(Stored items)
+-------+

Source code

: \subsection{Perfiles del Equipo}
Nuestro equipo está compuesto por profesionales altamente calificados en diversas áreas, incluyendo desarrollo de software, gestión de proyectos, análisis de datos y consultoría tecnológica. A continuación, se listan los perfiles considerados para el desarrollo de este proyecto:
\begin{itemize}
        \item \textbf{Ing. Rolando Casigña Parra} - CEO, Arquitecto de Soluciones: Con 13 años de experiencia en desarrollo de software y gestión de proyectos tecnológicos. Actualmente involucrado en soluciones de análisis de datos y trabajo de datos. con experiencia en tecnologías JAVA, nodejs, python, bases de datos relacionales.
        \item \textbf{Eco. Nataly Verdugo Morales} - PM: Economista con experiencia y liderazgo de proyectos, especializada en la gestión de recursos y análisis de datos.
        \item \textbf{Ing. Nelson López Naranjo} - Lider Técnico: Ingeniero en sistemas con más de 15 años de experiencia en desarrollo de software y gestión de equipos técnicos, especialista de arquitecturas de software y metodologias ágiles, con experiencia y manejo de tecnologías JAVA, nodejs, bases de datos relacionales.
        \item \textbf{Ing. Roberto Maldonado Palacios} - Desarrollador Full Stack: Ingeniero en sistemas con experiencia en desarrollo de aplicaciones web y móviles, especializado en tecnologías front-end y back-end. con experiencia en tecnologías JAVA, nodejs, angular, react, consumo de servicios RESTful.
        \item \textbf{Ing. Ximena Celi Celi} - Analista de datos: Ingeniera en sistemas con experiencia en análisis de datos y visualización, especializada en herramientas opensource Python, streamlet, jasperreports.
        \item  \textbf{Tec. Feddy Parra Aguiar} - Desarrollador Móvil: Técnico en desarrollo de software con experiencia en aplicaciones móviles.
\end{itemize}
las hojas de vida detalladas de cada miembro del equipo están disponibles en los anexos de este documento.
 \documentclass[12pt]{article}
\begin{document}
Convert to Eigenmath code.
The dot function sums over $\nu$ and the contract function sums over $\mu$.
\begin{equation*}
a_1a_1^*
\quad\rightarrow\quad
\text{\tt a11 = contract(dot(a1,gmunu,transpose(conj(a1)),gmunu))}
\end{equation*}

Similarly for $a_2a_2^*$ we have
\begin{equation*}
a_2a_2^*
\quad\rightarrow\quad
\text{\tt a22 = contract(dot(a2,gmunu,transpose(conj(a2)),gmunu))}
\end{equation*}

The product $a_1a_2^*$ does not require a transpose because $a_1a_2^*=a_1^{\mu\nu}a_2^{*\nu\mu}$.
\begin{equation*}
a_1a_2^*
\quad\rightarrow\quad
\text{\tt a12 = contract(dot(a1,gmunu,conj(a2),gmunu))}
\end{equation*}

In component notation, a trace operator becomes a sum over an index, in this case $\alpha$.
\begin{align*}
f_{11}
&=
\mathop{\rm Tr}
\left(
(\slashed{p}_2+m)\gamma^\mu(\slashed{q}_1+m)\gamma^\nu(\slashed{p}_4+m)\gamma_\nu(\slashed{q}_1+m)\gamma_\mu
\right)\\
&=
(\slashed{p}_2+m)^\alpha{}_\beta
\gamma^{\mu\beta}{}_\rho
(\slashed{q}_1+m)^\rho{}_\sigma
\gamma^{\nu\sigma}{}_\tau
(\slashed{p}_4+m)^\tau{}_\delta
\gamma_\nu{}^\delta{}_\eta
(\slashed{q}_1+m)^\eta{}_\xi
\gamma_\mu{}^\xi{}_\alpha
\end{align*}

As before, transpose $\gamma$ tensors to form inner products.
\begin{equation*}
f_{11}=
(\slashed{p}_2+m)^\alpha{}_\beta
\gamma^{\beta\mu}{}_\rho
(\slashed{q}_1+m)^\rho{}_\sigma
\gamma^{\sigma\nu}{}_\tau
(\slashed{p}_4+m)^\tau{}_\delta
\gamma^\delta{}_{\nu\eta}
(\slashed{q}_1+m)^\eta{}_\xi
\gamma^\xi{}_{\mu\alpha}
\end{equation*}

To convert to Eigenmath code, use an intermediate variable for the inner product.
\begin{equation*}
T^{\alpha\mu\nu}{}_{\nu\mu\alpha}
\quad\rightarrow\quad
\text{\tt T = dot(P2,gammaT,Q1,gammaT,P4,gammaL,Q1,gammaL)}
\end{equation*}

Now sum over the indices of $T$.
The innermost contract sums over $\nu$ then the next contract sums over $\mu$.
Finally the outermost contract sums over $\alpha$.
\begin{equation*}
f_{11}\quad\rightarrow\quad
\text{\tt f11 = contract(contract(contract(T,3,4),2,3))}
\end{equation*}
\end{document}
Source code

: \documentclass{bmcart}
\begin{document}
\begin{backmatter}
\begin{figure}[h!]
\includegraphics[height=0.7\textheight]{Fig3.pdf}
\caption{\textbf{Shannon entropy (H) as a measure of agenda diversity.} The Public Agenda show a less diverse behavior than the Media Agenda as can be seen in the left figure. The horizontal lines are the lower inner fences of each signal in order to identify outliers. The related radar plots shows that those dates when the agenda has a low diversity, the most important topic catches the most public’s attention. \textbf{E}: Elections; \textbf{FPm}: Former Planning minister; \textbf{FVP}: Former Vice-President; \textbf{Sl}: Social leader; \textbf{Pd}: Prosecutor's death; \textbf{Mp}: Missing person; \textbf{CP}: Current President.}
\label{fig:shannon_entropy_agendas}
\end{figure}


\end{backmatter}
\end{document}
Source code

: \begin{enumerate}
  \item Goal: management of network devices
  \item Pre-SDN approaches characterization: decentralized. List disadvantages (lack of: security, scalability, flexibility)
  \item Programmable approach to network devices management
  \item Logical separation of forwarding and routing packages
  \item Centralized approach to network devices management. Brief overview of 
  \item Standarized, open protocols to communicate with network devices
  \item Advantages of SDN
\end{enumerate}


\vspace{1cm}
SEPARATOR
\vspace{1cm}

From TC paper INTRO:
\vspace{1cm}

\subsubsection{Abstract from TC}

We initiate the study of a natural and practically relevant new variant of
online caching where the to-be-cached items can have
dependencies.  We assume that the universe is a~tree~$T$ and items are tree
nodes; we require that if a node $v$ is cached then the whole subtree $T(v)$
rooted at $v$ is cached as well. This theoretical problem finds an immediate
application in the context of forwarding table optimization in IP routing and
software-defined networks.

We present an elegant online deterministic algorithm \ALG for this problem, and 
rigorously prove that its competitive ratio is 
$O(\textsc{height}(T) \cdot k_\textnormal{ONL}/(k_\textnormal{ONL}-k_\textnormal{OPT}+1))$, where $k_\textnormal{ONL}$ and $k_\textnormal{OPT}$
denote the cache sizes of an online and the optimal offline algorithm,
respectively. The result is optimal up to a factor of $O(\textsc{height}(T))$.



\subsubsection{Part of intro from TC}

+-------+

EXERCISE OBJECTIVE:
Would you please give all of the records again exactly as they stand?

RESPONSE TO THE EXERCISE:
Source code

: \subsection{Perfiles del Equipo}
Nuestro equipo está compuesto por profesionales altamente calificados en diversas áreas, incluyendo desarrollo de software, gestión de proyectos, análisis de datos y consultoría tecnológica. A continuación, se listan los perfiles considerados para el desarrollo de este proyecto:
\begin{itemize}
        \item \textbf{Ing. Rolando Casigña Parra} - CEO, Arquitecto de Soluciones: Con 13 años de experiencia en desarrollo de software y gestión de proyectos tecnológicos. Actualmente involucrado en soluciones de análisis de datos y trabajo de datos. con experiencia en tecnologías JAVA, nodejs, python, bases de datos relacionales.
        \item \textbf{Eco. Nataly Verdugo Morales} - PM: Economista con experiencia y liderazgo de proyectos, especializada en la gestión de recursos y análisis de datos.
        \item \textbf{Ing. Nelson López Naranjo} - Lider Técnico: Ingeniero en sistemas con más de 15 años de experiencia en desarrollo de software y gestión de equipos técnicos, especialista de arquitecturas de software y metodologias ágiles, con experiencia y manejo de tecnologías JAVA, nodejs, bases de datos relacionales.
        \item \textbf{Ing. Roberto Maldonado Palacios} - Desarrollador Full Stack: Ingeniero en sistemas con experiencia en desarrollo de aplicaciones web y móviles, especializado en tecnologías front-end y back-end. con experiencia en tecnologías JAVA, nodejs, angular, react, consumo de servicios RESTful.
        \item \textbf{Ing. Ximena Celi Celi} - Analista de datos: Ingeniera en sistemas con experiencia en análisis de datos y visualización, especializada en herramientas opensource Python, streamlet, jasperreports.
        \item  \textbf{Tec. Feddy Parra Aguiar} - Desarrollador Móvil: Técnico en desarrollo de software con experiencia en aplicaciones móviles.
\end{itemize}
las hojas de vida detalladas de cada miembro del equipo están disponibles en los anexos de este documento.
 \documentclass[12pt]{article}
\begin{document}
Convert to Eigenmath code.
The dot function sums over $\nu$ and the contract function sums over $\mu$.
\begin{equation*}
a_1a_1^*
\quad\rightarrow\quad
\text{\tt a11 = contract(dot(a1,gmunu,transpose(conj(a1)),gmunu))}
\end{equation*}

Similarly for $a_2a_2^*$ we have
\begin{equation*}
a_2a_2^*
\quad\rightarrow\quad
\text{\tt a22 = contract(dot(a2,gmunu,transpose(conj(a2)),gmunu))}
\end{equation*}

The product $a_1a_2^*$ does not require a transpose because $a_1a_2^*=a_1^{\mu\nu}a_2^{*\nu\mu}$.
\begin{equation*}
a_1a_2^*
\quad\rightarrow\quad
\text{\tt a12 = contract(dot(a1,gmunu,conj(a2),gmunu))}
\end{equation*}

In component notation, a trace operator becomes a sum over an index, in this case $\alpha$.
\begin{align*}
f_{11}
&=
\mathop{\rm Tr}
\left(
(\slashed{p}_2+m)\gamma^\mu(\slashed{q}_1+m)\gamma^\nu(\slashed{p}_4+m)\gamma_\nu(\slashed{q}_1+m)\gamma_\mu
\right)\\
&=
(\slashed{p}_2+m)^\alpha{}_\beta
\gamma^{\mu\beta}{}_\rho
(\slashed{q}_1+m)^\rho{}_\sigma
\gamma^{\nu\sigma}{}_\tau
(\slashed{p}_4+m)^\tau{}_\delta
\gamma_\nu{}^\delta{}_\eta
(\slashed{q}_1+m)^\eta{}_\xi
\gamma_\mu{}^\xi{}_\alpha
\end{align*}

As before, transpose $\gamma$ tensors to form inner products.
\begin{equation*}
f_{11}=
(\slashed{p}_2+m)^\alpha{}_\beta
\gamma^{\beta\mu}{}_\rho
(\slashed{q}_1+m)^\rho{}_\sigma
\gamma^{\sigma\nu}{}_\tau
(\slashed{p}_4+m)^\tau{}_\delta
\gamma^\delta{}_{\nu\eta}
(\slashed{q}_1+m)^\eta{}_\xi
\gamma^\xi{}_{\mu\alpha}
\end{equation*}

To convert to Eigenmath code, use an intermediate variable for the inner product.
\begin{equation*}
T^{\alpha\mu\nu}{}_{\nu\mu\alpha}
\quad\rightarrow\quad
\text{\tt T = dot(P2,gammaT,Q1,gammaT,P4,gammaL,Q1,gammaL)}
\end{equation*}

Now sum over the indices of $T$.
The innermost contract sums over $\nu$ then the next contract sums over $\mu$.
Finally the outermost contract sums over $\alpha$.
\begin{equation*}
f_{11}\quad\rightarrow\quad
\text{\tt f11 = contract(contract(contract(T,3,4),2,3))}
\end{equation*}
\end{document}
Source code

: \documentclass{bmcart}
\begin{document}
\begin{backmatter}
\begin{figure}[h!]
\includegraphics[height=0.7\textheight]{Fig3.pdf}
\caption{\textbf{Shannon entropy (H) as a measure of agenda diversity.} The Public Agenda show a less diverse behavior than the Media Agenda as can be seen in the left figure. The horizontal lines are the lower inner fences of each signal in order to identify outliers. The related radar plots shows that those dates when the agenda has a low diversity, the most important topic catches the most public’s attention. \textbf{E}: Elections; \textbf{FPm}: Former Planning minister; \textbf{FVP}: Former Vice-President; \textbf{Sl}: Social leader; \textbf{Pd}: Prosecutor's death; \textbf{Mp}: Missing person; \textbf{CP}: Current President.}
\label{fig:shannon_entropy_agendas}
\end{figure}


\end{backmatter}
\end{document}
Source code

: \begin{enumerate}
  \item Goal: management of network devices
  \item Pre-SDN approaches characterization: decentralized. List disadvantages (lack of: security, scalability, flexibility)
  \item Programmable approach to network devices management
  \item Logical separation of forwarding and routing packages
  \item Centralized approach to network devices management. Brief overview of 
  \item Standarized, open protocols to communicate with network devices
  \item Advantages of SDN
\end{enumerate}


\vspace{1cm}
SEPARATOR
\vspace{1cm}

From TC paper INTRO:
\vspace{1cm}

\subsubsection{Abstract from TC}

We initiate the study of a natural and practically relevant new variant of
online caching where the to-be-cached items can have
dependencies.  We assume that the universe is a~tree~$T$ and items are tree
nodes; we require that if a node $v$ is cached then the whole subtree $T(v)$
rooted at $v$ is cached as well. This theoretical problem finds an immediate
application in the context of forwarding table optimization in IP routing and
software-defined networks.

We present an elegant online deterministic algorithm \ALG for this problem, and 
rigorously prove that its competitive ratio is 
$O(\textsc{height}(T) \cdot k_\textnormal{ONL}/(k_\textnormal{ONL}-k_\textnormal{OPT}+1))$, where $k_\textnormal{ONL}$ and $k_\textnormal{OPT}$
denote the cache sizes of an online and the optimal offline algorithm,
respectively. The result is optimal up to a factor of $O(\textsc{height}(T))$.



\subsubsection{Part of intro from TC}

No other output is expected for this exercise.